### Exercise instructions
Line by line, copy the material below exactly as given.

### Exercise input
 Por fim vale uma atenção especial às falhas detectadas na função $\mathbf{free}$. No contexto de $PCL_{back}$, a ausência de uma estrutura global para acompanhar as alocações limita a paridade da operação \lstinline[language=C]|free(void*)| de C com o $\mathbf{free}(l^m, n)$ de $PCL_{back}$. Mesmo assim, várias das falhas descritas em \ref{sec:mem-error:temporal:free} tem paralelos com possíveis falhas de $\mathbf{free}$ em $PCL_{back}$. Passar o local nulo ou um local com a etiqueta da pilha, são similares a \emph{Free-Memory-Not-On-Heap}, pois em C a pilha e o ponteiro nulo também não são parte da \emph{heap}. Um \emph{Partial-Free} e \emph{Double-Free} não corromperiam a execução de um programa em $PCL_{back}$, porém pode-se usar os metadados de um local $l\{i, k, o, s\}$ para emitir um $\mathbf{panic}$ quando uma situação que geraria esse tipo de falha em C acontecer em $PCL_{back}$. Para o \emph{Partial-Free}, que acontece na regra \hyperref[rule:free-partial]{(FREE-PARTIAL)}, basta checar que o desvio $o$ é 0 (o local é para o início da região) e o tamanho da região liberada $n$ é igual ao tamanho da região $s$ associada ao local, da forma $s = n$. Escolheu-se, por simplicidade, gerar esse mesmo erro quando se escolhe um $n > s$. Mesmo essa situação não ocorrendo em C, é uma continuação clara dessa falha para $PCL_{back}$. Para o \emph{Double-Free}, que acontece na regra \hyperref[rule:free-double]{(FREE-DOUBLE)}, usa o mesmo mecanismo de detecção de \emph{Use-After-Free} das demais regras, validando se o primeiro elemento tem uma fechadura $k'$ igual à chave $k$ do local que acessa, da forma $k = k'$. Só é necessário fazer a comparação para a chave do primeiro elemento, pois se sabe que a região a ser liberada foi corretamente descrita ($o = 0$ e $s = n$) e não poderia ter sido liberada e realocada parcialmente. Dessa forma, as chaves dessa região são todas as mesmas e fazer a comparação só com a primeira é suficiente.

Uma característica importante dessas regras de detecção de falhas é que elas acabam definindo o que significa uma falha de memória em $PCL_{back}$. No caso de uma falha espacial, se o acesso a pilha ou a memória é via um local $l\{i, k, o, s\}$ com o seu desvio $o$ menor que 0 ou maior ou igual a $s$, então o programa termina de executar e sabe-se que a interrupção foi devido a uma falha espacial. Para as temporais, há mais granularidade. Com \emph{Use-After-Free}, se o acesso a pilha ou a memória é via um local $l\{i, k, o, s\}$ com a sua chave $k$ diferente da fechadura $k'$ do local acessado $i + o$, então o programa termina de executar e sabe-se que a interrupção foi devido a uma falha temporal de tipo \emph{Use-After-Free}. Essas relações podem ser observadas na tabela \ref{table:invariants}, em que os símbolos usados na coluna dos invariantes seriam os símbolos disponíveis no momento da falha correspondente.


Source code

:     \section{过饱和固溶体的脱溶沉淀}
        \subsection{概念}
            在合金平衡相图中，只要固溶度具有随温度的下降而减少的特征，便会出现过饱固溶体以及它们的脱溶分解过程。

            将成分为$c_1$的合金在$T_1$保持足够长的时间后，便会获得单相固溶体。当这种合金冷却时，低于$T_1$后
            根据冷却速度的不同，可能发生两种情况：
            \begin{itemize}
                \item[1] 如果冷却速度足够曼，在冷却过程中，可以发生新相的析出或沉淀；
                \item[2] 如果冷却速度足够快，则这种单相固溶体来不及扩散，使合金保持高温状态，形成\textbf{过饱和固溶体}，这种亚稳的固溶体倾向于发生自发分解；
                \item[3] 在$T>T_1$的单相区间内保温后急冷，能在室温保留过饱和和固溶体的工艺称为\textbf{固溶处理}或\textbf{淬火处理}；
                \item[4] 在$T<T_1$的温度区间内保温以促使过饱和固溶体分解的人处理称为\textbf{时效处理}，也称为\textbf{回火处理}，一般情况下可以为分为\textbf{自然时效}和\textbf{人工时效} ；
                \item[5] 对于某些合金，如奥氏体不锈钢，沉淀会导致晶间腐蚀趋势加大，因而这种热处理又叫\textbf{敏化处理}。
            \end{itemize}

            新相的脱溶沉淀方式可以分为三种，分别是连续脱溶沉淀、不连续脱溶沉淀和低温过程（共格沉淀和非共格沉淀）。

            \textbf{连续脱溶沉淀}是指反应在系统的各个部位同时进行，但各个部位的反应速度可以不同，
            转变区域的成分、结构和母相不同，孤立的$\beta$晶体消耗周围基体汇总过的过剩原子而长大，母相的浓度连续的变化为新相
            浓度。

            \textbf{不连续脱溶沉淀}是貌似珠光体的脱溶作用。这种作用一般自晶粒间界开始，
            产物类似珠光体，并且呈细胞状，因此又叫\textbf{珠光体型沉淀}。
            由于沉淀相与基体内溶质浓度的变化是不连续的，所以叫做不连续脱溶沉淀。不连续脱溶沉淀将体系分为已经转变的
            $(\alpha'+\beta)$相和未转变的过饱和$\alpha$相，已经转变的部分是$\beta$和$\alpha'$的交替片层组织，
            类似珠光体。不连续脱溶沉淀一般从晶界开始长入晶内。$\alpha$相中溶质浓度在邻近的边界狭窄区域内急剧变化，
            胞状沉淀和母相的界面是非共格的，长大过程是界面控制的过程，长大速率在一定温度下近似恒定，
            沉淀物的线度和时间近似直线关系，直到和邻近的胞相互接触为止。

### Response to the task
 Por fim vale uma atenção especial às falhas detectadas na função $\mathbf{free}$. No contexto de $PCL_{back}$, a ausência de uma estrutura global para acompanhar as alocações limita a paridade da operação \lstinline[language=C]|free(void*)| de C com o $\mathbf{free}(l^m, n)$ de $PCL_{back}$. Mesmo assim, várias das falhas descritas em \ref{sec:mem-error:temporal:free} tem paralelos com possíveis falhas de $\mathbf{free}$ em $PCL_{back}$. Passar o local nulo ou um local com a etiqueta da pilha, são similares a \emph{Free-Memory-Not-On-Heap}, pois em C a pilha e o ponteiro nulo também não são parte da \emph{heap}. Um \emph{Partial-Free} e \emph{Double-Free} não corromperiam a execução de um programa em $PCL_{back}$, porém pode-se usar os metadados de um local $l\{i, k, o, s\}$ para emitir um $\mathbf{panic}$ quando uma situação que geraria esse tipo de falha em C acontecer em $PCL_{back}$. Para o \emph{Partial-Free}, que acontece na regra \hyperref[rule:free-partial]{(FREE-PARTIAL)}, basta checar que o desvio $o$ é 0 (o local é para o início da região) e o tamanho da região liberada $n$ é igual ao tamanho da região $s$ associada ao local, da forma $s = n$. Escolheu-se, por simplicidade, gerar esse mesmo erro quando se escolhe um $n > s$. Mesmo essa situação não ocorrendo em C, é uma continuação clara dessa falha para $PCL_{back}$. Para o \emph{Double-Free}, que acontece na regra \hyperref[rule:free-double]{(FREE-DOUBLE)}, usa o mesmo mecanismo de detecção de \emph{Use-After-Free} das demais regras, validando se o primeiro elemento tem uma fechadura $k'$ igual à chave $k$ do local que acessa, da forma $k = k'$. Só é necessário fazer a comparação para a chave do primeiro elemento, pois se sabe que a região a ser liberada foi corretamente descrita ($o = 0$ e $s = n$) e não poderia ter sido liberada e realocada parcialmente. Dessa forma, as chaves dessa região são todas as mesmas e fazer a comparação só com a primeira é suficiente.

Uma característica importante dessas regras de detecção de falhas é que elas acabam definindo o que significa uma falha de memória em $PCL_{back}$. No caso de uma falha espacial, se o acesso a pilha ou a memória é via um local $l\{i, k, o, s\}$ com o seu desvio $o$ menor que 0 ou maior ou igual a $s$, então o programa termina de executar e sabe-se que a interrupção foi devido a uma falha espacial. Para as temporais, há mais granularidade. Com \emph{Use-After-Free}, se o acesso a pilha ou a memória é via um local $l\{i, k, o, s\}$ com a sua chave $k$ diferente da fechadura $k'$ do local acessado $i + o$, então o programa termina de executar e sabe-se que a interrupção foi devido a uma falha temporal de tipo \emph{Use-After-Free}. Essas relações podem ser observadas na tabela \ref{table:invariants}, em que os símbolos usados na coluna dos invariantes seriam os símbolos disponíveis no momento da falha correspondente.


Source code

:     \section{过饱和固溶体的脱溶沉淀}
        \subsection{概念}
            在合金平衡相图中，只要固溶度具有随温度的下降而减少的特征，便会出现过饱固溶体以及它们的脱溶分解过程。

            将成分为$c_1$的合金在$T_1$保持足够长的时间后，便会获得单相固溶体。当这种合金冷却时，低于$T_1$后
            根据冷却速度的不同，可能发生两种情况：
            \begin{itemize}
                \item[1] 如果冷却速度足够曼，在冷却过程中，可以发生新相的析出或沉淀；
                \item[2] 如果冷却速度足够快，则这种单相固溶体来不及扩散，使合金保持高温状态，形成\textbf{过饱和固溶体}，这种亚稳的固溶体倾向于发生自发分解；
                \item[3] 在$T>T_1$的单相区间内保温后急冷，能在室温保留过饱和和固溶体的工艺称为\textbf{固溶处理}或\textbf{淬火处理}；
                \item[4] 在$T<T_1$的温度区间内保温以促使过饱和固溶体分解的人处理称为\textbf{时效处理}，也称为\textbf{回火处理}，一般情况下可以为分为\textbf{自然时效}和\textbf{人工时效} ；
                \item[5] 对于某些合金，如奥氏体不锈钢，沉淀会导致晶间腐蚀趋势加大，因而这种热处理又叫\textbf{敏化处理}。
            \end{itemize}

            新相的脱溶沉淀方式可以分为三种，分别是连续脱溶沉淀、不连续脱溶沉淀和低温过程（共格沉淀和非共格沉淀）。

            \textbf{连续脱溶沉淀}是指反应在系统的各个部位同时进行，但各个部位的反应速度可以不同，
            转变区域的成分、结构和母相不同，孤立的$\beta$晶体消耗周围基体汇总过的过剩原子而长大，母相的浓度连续的变化为新相
            浓度。

            \textbf{不连续脱溶沉淀}是貌似珠光体的脱溶作用。这种作用一般自晶粒间界开始，
            产物类似珠光体，并且呈细胞状，因此又叫\textbf{珠光体型沉淀}。
            由于沉淀相与基体内溶质浓度的变化是不连续的，所以叫做不连续脱溶沉淀。不连续脱溶沉淀将体系分为已经转变的
            $(\alpha'+\beta)$相和未转变的过饱和$\alpha$相，已经转变的部分是$\beta$和$\alpha'$的交替片层组织，
            类似珠光体。不连续脱溶沉淀一般从晶界开始长入晶内。$\alpha$相中溶质浓度在邻近的边界狭窄区域内急剧变化，
            胞状沉淀和母相的界面是非共格的，长大过程是界面控制的过程，长大速率在一定温度下近似恒定，
            沉淀物的线度和时间近似直线关系，直到和邻近的胞相互接触为止。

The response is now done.